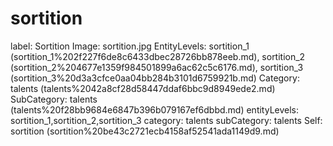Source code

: # sortition

label: Sortition
Image: sortition.jpg
EntityLevels: sortition_1 (sortition_1%202f227f6de8c6433dbec28726bb878eeb.md), sortition_2 (sortition_2%204677e1359f984501899a6ac62c5c6176.md), sortition_3 (sortition_3%20d3a3cfce0aa04bb284b3101d6759921b.md)
Category: talents (talents%2042a8cf28d58447ddaf6bbc9d8949ede2.md)
SubCategory: talents (talents%20f28bb9684e6847b396b079167ef6dbbd.md)
entityLevels: sortition_1,sortition_2,sortition_3
category: talents
subCategory: talents
Self: sortition (sortition%20be43c2721ecb4158af52541ada1149d9.md)

[](Untitled%206b70dad4305846f5b2ddd710df7e3a69.md)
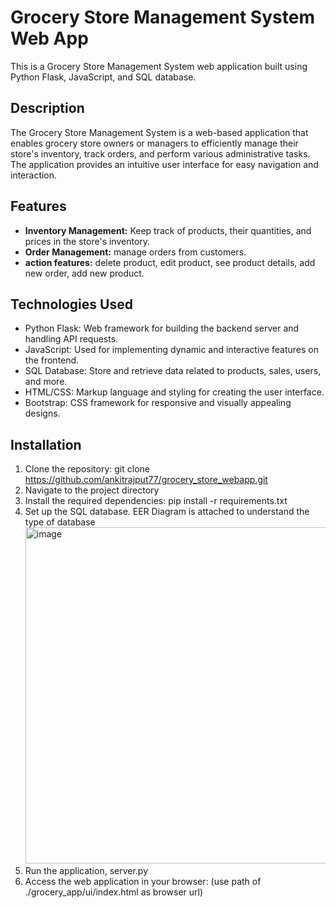 # Grocery Store Management System Web App

This is a Grocery Store Management System web application built using Python Flask, JavaScript, and SQL database.

## Description

The Grocery Store Management System is a web-based application that enables grocery store owners or managers to efficiently manage their store's inventory, track orders, and perform various administrative tasks. The application provides an intuitive user interface for easy navigation and interaction.

## Features

- **Inventory Management:** Keep track of products, their quantities, and prices in the store's inventory.
- **Order Management:** manage orders from customers.
- **action features:** delete product, edit product, see product details, add new order, add new product.

## Technologies Used

- Python Flask: Web framework for building the backend server and handling API requests.
- JavaScript: Used for implementing dynamic and interactive features on the frontend.
- SQL Database: Store and retrieve data related to products, sales, users, and more.
- HTML/CSS: Markup language and styling for creating the user interface.
- Bootstrap: CSS framework for responsive and visually appealing designs.

## Installation

1. Clone the repository: git clone https://github.com/ankitrajput77/grocery_store_webapp.git
2. Navigate to the project directory
3. Install the required dependencies: pip install -r requirements.txt
4. Set up the SQL database.
EER Diagram is attached to understand the type of database <img width="538" alt="image" src="https://github.com/ankitrajput77/grocery_store_webapp/assets/113281225/d5f5610e-bfb0-4c8e-8291-80c86c100f23">
6. Run the application, server.py
7. Access the web application in your browser: (use path of ./grocery_app/ui/index.html as browser url)
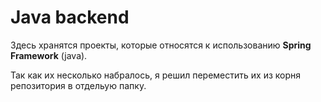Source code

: # Java backend

Здесь хранятся проекты, которые относятся к использованию **Spring Framework** (java).

Так как их несколько набралось, я решил переместить их из корня репозитория в отдельую папку.


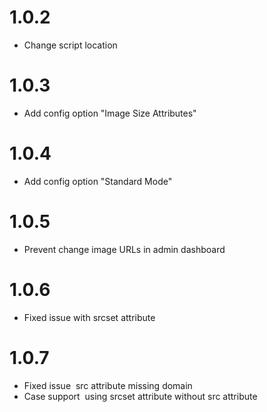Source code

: # 1.0.2
- Change script location
# 1.0.3
- Add config option "Image Size Attributes"
# 1.0.4
- Add config option "Standard Mode"
# 1.0.5
- Prevent change image URLs in admin dashboard
# 1.0.6
- Fixed issue with srcset attribute
# 1.0.7
- Fixed issue <img> src attribute missing domain
- Case support <img> using srcset attribute without src attribute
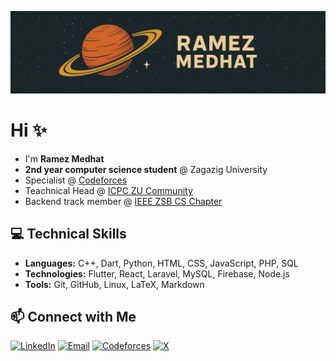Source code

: ![](logo.png)

# Hi ✨
- I'm **Ramez Medhat**
- **2nd year computer science student** @ Zagazig University 
- Specialist @ [Codeforces](https://codeforces.com/profile/r6mez)
- Teachnical Head @ [ICPC ZU Community](icpczagazig.com)
- Backend track member @ [IEEE ZSB CS Chapter](https://ieee-zsb.org/)

## 💻 Technical Skills  

- **Languages:** C++, Dart, Python, HTML, CSS, JavaScript, PHP, SQL  
- **Technologies:** Flutter, React, Laravel, MySQL, Firebase, Node.js  
- **Tools:** Git, GitHub, Linux, LaTeX, Markdown  

## 📫 Connect with Me  

[![LinkedIn](https://img.shields.io/badge/LinkedIn-%230077B5.svg?style=for-the-badge&logo=linkedin&logoColor=white)](https://www.linkedin.com/in/r6mez/)  [![Email](https://img.shields.io/badge/Email-%23D14836.svg?style=for-the-badge&logo=gmail&logoColor=white)](mailto:iramezdev@gmail.com)   [![Codeforces](https://img.shields.io/badge/Codeforces-%231F8ACB.svg?style=for-the-badge&logo=codeforces&logoColor=white)](https://codeforces.com/profile/r6mez)   [![X](https://img.shields.io/badge/X-%2312100E.svg?style=for-the-badge&logo=x&logoColor=white)](https://x.com/R6mezMedhat)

======

▶ **Exercise goal**: Return every line above exactly, omitting images.

▶ **Answer for this exercise**:
Source code

: # sortition

label: Sortition
Image: sortition.jpg
EntityLevels: sortition_1 (sortition_1%202f227f6de8c6433dbec28726bb878eeb.md), sortition_2 (sortition_2%204677e1359f984501899a6ac62c5c6176.md), sortition_3 (sortition_3%20d3a3cfce0aa04bb284b3101d6759921b.md)
Category: talents (talents%2042a8cf28d58447ddaf6bbc9d8949ede2.md)
SubCategory: talents (talents%20f28bb9684e6847b396b079167ef6dbbd.md)
entityLevels: sortition_1,sortition_2,sortition_3
category: talents
subCategory: talents
Self: sortition (sortition%20be43c2721ecb4158af52541ada1149d9.md)

[](Untitled%206b70dad4305846f5b2ddd710df7e3a69.md)
 # Grocery Store Management System Web App

This is a Grocery Store Management System web application built using Python Flask, JavaScript, and SQL database.

## Description

The Grocery Store Management System is a web-based application that enables grocery store owners or managers to efficiently manage their store's inventory, track orders, and perform various administrative tasks. The application provides an intuitive user interface for easy navigation and interaction.

## Features

- **Inventory Management:** Keep track of products, their quantities, and prices in the store's inventory.
- **Order Management:** manage orders from customers.
- **action features:** delete product, edit product, see product details, add new order, add new product.

## Technologies Used

- Python Flask: Web framework for building the backend server and handling API requests.
- JavaScript: Used for implementing dynamic and interactive features on the frontend.
- SQL Database: Store and retrieve data related to products, sales, users, and more.
- HTML/CSS: Markup language and styling for creating the user interface.
- Bootstrap: CSS framework for responsive and visually appealing designs.

## Installation

1. Clone the repository: git clone https://github.com/ankitrajput77/grocery_store_webapp.git
2. Navigate to the project directory
3. Install the required dependencies: pip install -r requirements.txt
4. Set up the SQL database.
EER Diagram is attached to understand the type of database <img width="538" alt="image" src="https://github.com/ankitrajput77/grocery_store_webapp/assets/113281225/d5f5610e-bfb0-4c8e-8291-80c86c100f23">
6. Run the application, server.py
7. Access the web application in your browser: (use path of ./grocery_app/ui/index.html as browser url)
Source code

: # Java backend

Здесь хранятся проекты, которые относятся к использованию **Spring Framework** (java).

Так как их несколько набралось, я решил переместить их из корня репозитория в отдельую папку.


Source code

: # 1.0.2
- Change script location
# 1.0.3
- Add config option "Image Size Attributes"
# 1.0.4
- Add config option "Standard Mode"
# 1.0.5
- Prevent change image URLs in admin dashboard
# 1.0.6
- Fixed issue with srcset attribute
# 1.0.7
- Fixed issue <img> src attribute missing domain
- Case support <img> using srcset attribute without src attribute
Source code

: ![](logo.png)

# Hi ✨
- I'm **Ramez Medhat**
- **2nd year computer science student** @ Zagazig University 
- Specialist @ [Codeforces](https://codeforces.com/profile/r6mez)
- Teachnical Head @ [ICPC ZU Community](icpczagazig.com)
- Backend track member @ [IEEE ZSB CS Chapter](https://ieee-zsb.org/)

## 💻 Technical Skills  

- **Languages:** C++, Dart, Python, HTML, CSS, JavaScript, PHP, SQL  
- **Technologies:** Flutter, React, Laravel, MySQL, Firebase, Node.js  
- **Tools:** Git, GitHub, Linux, LaTeX, Markdown  

## 📫 Connect with Me  

[![LinkedIn](https://img.shields.io/badge/LinkedIn-%230077B5.svg?style=for-the-badge&logo=linkedin&logoColor=white)](https://www.linkedin.com/in/r6mez/)  [![Email](https://img.shields.io/badge/Email-%23D14836.svg?style=for-the-badge&logo=gmail&logoColor=white)](mailto:iramezdev@gmail.com)   [![Codeforces](https://img.shields.io/badge/Codeforces-%231F8ACB.svg?style=for-the-badge&logo=codeforces&logoColor=white)](https://codeforces.com/profile/r6mez)   [![X](https://img.shields.io/badge/X-%2312100E.svg?style=for-the-badge&logo=x&logoColor=white)](https://x.com/R6mezMedhat)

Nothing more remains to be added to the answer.